New Fisker Ocean electric SUV: prices, specs and pictures
The production version of the new Tesla Model Y rival was unveiled at the 2021 Los Angeles Motor Show, and will be priced from £32,490 in the UK
The entry-level Ocean Sport will have a range of around 275 miles on a full charge according to Fisker, and a starting price of £34,990. That makes the smaller-battery Ocean eligible for the UK government’s plug-in car grant (PiCG), which, if deducted, would reduce the price to £32,490 – nearly £4,500 cheaper than the entry-level Hyundai Ioniq 5.
The all-wheel-drive Ultra variant has a longer 380-mile estimated range and a starting price of £48,900. Above that is the Ocean Extreme, which also gets all-wheel-drive, an estimated range of 350 miles and a £59,900 price tag. Neither of those would be eligible for the grant.
The first 5,000 examples produced will be badged as 'Fisker Ocean One' and feature the same powertrain and price as the range-topping Extreme, but with more kit as standard and a claimed range of up to 390 miles. The Ocean One will also be available in the UK, priced at the same £59,900 as the Extreme.
While the all-electric SUV might be comparable in length to the iX3 and Model Y, speaking to DrivingElectric, Fisker told us: “The Ocean may be an SUV, but it drives like a sports car,” adding: “It’s got the handling because it’s got torque vectoring, and it’s also got instant torque.”
Performance-wise, the entry-level Sport model has a single electric motor that produces 271bhp, which is enough for 0-60mph in 6.9 seconds. The all-wheel-drive Ultra pumps out 533bhp and can accelerate from 0-62mph in 3.9 seconds, while the Ocean Extreme and Ocean One both produce 542bhp from their dual-motor setups, and will do the same 0-62mph sprint in 3.6 seconds.
Fisker hasn’t revealed information about the Ocean’s rapid-charging capabilities, or the exact sizes of the batteries used in it, other than saying the units in the Ultra and Extreme models are “much bigger” than 80kWh. But it did say the two-wheel-drive and four-wheel-drive models will have two different battery chemistries.
The Ocean Sport’s ‘Touring Range’ battery pack will use lithium-ion-phosphate chemistry, while the ‘Hyper Range’ battery pack in the Ocean Ultra, Ocean Extreme and Ocean One cars will use a nickel-manganese-cobalt chemistry. The different technologies are used to keep the price of the Sport model as low as possible and give the Ultra, Extreme and One models what Fisker describes as “segment-leading range and performance”.

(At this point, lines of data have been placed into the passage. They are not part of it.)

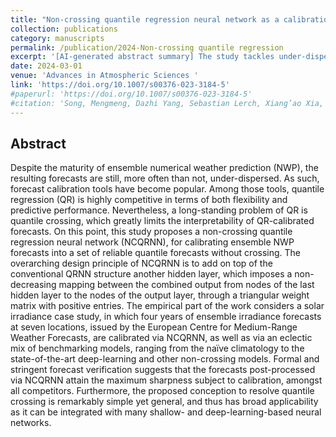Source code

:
 ```yaml
---
title: "Non-crossing quantile regression neural network as a calibration tool for ensemble weather forecasts"
collection: publications
category: manuscripts
permalink: /publication/2024-Non-crossing quantile regression
excerpt: '[AI-generated abstract summary] The study tackles under-dispersion and quantile crossing in ensemble numerical weather prediction (NWP) by introducing a non-crossing quantile regression neural network (NCQRNN). This method ensures reliable forecasts without crossing by using a special hidden layer. In a solar irradiance case study, NCQRNN outperformed other models, offering sharp and calibrated forecasts. Its simple design can be broadly applied to various neural networks. '
date: 2024-03-01
venue: 'Advances in Atmospheric Sciences '
link: 'https://doi.org/10.1007/s00376-023-3184-5'
#paperurl: 'https://doi.org/10.1007/s00376-023-3184-5'
#citation: 'Song, Mengmeng, Dazhi Yang, Sebastian Lerch, Xiang’ao Xia, Gokhan Mert Yagli, Jamie M. Bright, Yanbo Shen, Bai Liu, Xingli Liu, and Martin János Mayer. "Non-crossing quantile regression neural network as a calibration tool for ensemble weather forecasts." Advances in Atmospheric Sciences (2024): 1-21.'
---
```


<h2> Abstract </h2>
Despite the maturity of ensemble numerical weather prediction (NWP), the resulting forecasts are still, more often than not, under-dispersed. As such, forecast calibration tools have become popular. Among those tools, quantile regression (QR) is highly competitive in terms of both flexibility and predictive performance. Nevertheless, a long-standing problem of QR is quantile crossing, which greatly limits the interpretability of QR-calibrated forecasts. On this point, this study proposes a non-crossing quantile regression neural network (NCQRNN), for calibrating ensemble NWP forecasts into a set of reliable quantile forecasts without crossing. The overarching design principle of NCQRNN is to add on top of the conventional QRNN structure another hidden layer, which imposes a non-decreasing mapping between the combined output from nodes of the last hidden layer to the nodes of the output layer, through a triangular weight matrix with positive entries. The empirical part of the work considers a solar irradiance case study, in which four years of ensemble irradiance forecasts at seven locations, issued by the European Centre for Medium-Range Weather Forecasts, are calibrated via NCQRNN, as well as via an eclectic mix of benchmarking models, ranging from the naïve climatology to the state-of-the-art deep-learning and other non-crossing models. Formal and stringent forecast verification suggests that the forecasts post-processed via NCQRNN attain the maximum sharpness subject to calibration, amongst all competitors. Furthermore, the proposed conception to resolve quantile crossing is remarkably simple yet general, and thus has broad applicability as it can be integrated with many shallow- and deep-learning-based neural networks.
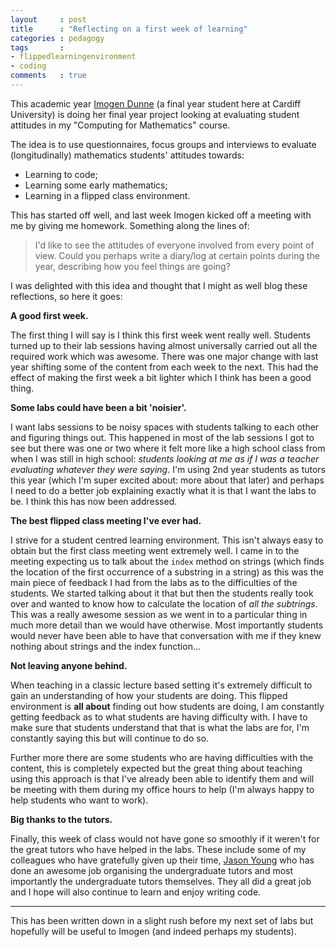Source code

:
 ```yaml
---
layout     : post
title      : "Reflecting on a first week of learning"
categories : pedagogy
tags       :
- flippedlearningenvironment
- coding
comments   : true
---
```


This academic year [Imogen Dunne](http://vincent-knight.com/research/students/current/2014/09/30/Imogen-Dunne/) (a final year student here at Cardiff University) is doing her final year project looking at evaluating student attitudes in my "Computing for Mathematics" course.

The idea is to use questionnaires, focus groups and interviews to evaluate (longitudinally) mathematics students' attitudes towards:

- Learning to code;
- Learning some early mathematics;
- Learning in a flipped class environment.

This has started off well, and last week Imogen kicked off a meeting with me by giving me homework.
Something along the lines of:

> I'd like to see the attitudes of everyone involved from every point of view. Could you perhaps write a diary/log at certain points during the year, describing how you feel things are going?

I was delighted with this idea and thought that I might as well blog these reflections, so here it goes:

**A good first week.**

The first thing I will say is I think this first week went really well.
Students turned up to their lab sessions having almost universally carried out all the required work which was awesome.
There was one major change with last year shifting some of the content from each week to the next.
This had the effect of making the first week a bit lighter which I think has been a good thing.

**Some labs could have been a bit 'noisier'.**

I want labs sessions to be noisy spaces with students talking to each other and figuring things out.
This happened in most of the lab sessions I got to see but there was one or two where it felt more like a high school class from when I was still in high school: _students looking at me as if I was a teacher evaluating whatever they were saying_.
I'm using 2nd year students as tutors this year (which I'm super excited about: more about that later) and perhaps I need to do a better job explaining exactly what it is that I want the labs to be.
I think this has now been addressed.

**The best flipped class meeting I've ever had.**

I strive for a student centred learning environment.
This isn't always easy to obtain but the first class meeting went extremely well.
I came in to the meeting expecting us to talk about the `index` method on strings (which finds the location of the first occurrence of a substring in a string) as this was the main piece of feedback I had from the labs as to the difficulties of the students.
We started talking about it that but then the students really took over and wanted to know how to calculate the location of _all the subtrings_.
This was a really awesome session as we went in to a particular thing in much more detail than we would have otherwise.
Most importantly students would never have been able to have that conversation with me if they knew nothing about strings and the index function...

**Not leaving anyone behind.**

When teaching in a classic lecture based setting it's extremely difficult to gain an understanding of how your students are doing.
This flipped environment is **all about** finding out how students are doing, I am constantly getting feedback as to what students are having difficulty with.
I have to make sure that students understand that that is what the labs are for, I'm constantly saying this but will continue to do so.

Further more there are some students who are having difficulties with the content, this is completely expected but the great thing about teaching using this approach is that I've already been able to identify them and will be meeting with them during my office hours to help (I'm always happy to help students who want to work).

**Big thanks to the tutors.**

Finally, this week of class would not have gone so smoothly if it weren't for the great tutors who have helped in the labs.
These include some of my colleagues who have gratefully given up their time, [Jason Young](https://plus.google.com/+JasonYoung/posts) who has done an awesome job organising the undergraduate tutors and most importantly the undergraduate tutors themselves.
They all did a great job and I hope will also continue to learn and enjoy writing code.

---

This has been written down in a slight rush before my next set of labs but hopefully will be useful to Imogen (and indeed perhaps my students).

The Ocean Extreme and One also come as standard with Fisker’s SolarSky roof, which is a full-length opening roof that also incorporates enough solar panels to potentially add up to 2,000 miles of range each year for customers in sunnier climates. Entry-level Sport models do get a fixed panoramic glass roof though, and Ultra versions get an openable glass roof.
Inside, there’s a slim digital driver’s display behind the two-spoke steering wheel, with the dashboard dominated by a 17.1-inch central infotainment touchscreen. Additionally, the infotainment screen in the Extreme and One models gets a 'Revolve' function, which allows it to rotate. When you’re driving, it sits in portrait-orientated 'Control' mode, but when parked, the screen can be flipped 90 degrees into landscape-orientated 'Hollywood' mode, so you can watch films while charging. The Ocean can also receive over-the-air (OTA) software updates.
Other features available in the top-of-the-range Ocean models include a 16-speaker HyperSound audio system capable of 360-degree sound, automatic parking and what Fisker calls ‘Limo Mode’, which allows rear passengers to adjust their climate-control temperature and media volume using a separate touchscreen.
The Ocean’s cabin has been designed with sustainability in mind, with the fabric seats made from recycled T-shirts, and the flooring from recycled plastic bottles. Fisker said: “We wanted to make a luxurious interior, something different. For example, if you look at the front seats, they don't have seams. We've used a whole new type of technology called freeform, which we worked on to make it really luxurious and super modern. The whole idea was to do a clean, luxurious interior. Yes, it's simple, but it still feels luxurious.”
“The whole idea was to do a clean, luxurious interior. Yes, it's simple, but it still feels luxurious.”
The Ocean’s 2,920mm-long wheelbase and floating centre console will help to maximise cabin space. There are no capacity figures for the boot yet, because “we may come out with a third row, so we'd move this [second] row a little bit forward and put a third row in”.
When the car does arrive in the UK, it won’t be sold through a dealer network. Instead, the Ocean will be available to either purchase or lease online, while customers of the car-subscription service Onto will also have access to Fisker’s all-electric SUV through the service.
Fisker’s follow up to the Ocean will be a smaller car called the Pear, which is already in development and is set to arrive a year later. Then there will be two more expensive models, straddling the £100,000 mark, developed in the UK.